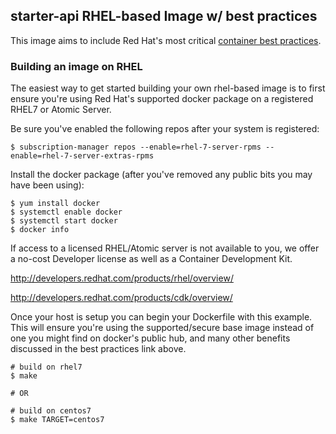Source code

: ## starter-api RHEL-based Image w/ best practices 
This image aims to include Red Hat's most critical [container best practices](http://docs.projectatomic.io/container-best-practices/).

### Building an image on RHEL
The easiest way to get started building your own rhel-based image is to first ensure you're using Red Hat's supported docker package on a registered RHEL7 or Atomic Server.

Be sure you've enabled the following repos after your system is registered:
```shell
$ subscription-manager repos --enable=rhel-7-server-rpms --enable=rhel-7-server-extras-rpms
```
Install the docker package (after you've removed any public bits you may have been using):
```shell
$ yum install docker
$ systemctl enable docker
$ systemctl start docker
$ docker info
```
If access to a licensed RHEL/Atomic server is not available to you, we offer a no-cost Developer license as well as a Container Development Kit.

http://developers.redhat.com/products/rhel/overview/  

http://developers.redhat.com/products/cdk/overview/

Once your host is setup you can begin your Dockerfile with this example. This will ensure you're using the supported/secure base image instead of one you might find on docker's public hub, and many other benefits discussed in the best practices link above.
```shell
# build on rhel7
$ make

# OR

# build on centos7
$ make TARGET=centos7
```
##########
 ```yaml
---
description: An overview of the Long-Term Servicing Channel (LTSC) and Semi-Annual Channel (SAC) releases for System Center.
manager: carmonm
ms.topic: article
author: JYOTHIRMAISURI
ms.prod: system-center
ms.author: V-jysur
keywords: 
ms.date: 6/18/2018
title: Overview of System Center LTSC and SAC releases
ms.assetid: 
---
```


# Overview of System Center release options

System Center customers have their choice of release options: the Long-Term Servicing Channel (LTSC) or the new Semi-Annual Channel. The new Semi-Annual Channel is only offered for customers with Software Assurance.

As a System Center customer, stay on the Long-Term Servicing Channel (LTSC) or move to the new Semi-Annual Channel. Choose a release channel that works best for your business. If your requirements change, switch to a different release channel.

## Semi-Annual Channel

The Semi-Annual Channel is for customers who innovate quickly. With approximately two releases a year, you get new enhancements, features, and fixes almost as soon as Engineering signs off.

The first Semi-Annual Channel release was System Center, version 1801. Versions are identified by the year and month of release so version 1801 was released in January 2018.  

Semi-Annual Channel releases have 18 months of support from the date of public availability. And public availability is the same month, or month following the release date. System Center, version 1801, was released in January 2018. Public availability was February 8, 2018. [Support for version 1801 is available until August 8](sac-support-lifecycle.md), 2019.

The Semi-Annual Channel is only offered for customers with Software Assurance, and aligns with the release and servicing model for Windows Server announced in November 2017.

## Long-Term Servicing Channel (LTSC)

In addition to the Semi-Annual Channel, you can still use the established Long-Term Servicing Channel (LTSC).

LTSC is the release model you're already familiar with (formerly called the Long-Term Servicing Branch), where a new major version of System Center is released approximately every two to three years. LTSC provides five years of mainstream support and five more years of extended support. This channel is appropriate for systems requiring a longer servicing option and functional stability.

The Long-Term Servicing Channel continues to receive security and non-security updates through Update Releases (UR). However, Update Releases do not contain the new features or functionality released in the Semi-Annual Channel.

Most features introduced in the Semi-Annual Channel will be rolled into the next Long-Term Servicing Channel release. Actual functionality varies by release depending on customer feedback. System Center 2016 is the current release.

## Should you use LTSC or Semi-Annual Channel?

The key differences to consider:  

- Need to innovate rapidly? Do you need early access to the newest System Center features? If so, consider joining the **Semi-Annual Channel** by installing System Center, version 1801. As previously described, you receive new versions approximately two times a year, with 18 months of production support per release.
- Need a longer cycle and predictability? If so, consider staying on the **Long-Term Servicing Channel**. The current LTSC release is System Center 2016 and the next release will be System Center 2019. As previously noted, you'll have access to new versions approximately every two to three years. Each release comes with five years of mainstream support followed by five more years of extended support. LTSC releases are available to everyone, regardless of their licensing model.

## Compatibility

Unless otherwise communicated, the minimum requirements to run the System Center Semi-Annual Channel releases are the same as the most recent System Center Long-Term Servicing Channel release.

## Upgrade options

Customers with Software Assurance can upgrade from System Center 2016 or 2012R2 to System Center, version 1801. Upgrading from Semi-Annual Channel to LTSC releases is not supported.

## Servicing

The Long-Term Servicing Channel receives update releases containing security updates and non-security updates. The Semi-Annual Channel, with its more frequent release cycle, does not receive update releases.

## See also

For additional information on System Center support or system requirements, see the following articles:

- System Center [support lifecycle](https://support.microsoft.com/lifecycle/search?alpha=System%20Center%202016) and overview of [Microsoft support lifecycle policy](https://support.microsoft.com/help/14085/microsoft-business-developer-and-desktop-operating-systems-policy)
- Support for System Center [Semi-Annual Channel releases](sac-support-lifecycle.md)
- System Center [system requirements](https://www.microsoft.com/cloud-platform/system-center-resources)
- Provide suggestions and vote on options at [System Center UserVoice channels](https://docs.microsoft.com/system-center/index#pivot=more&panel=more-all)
##########
Exercise: Among the lines above, some may hold the string "security". State how many, giving the number alone.

Solution below: 2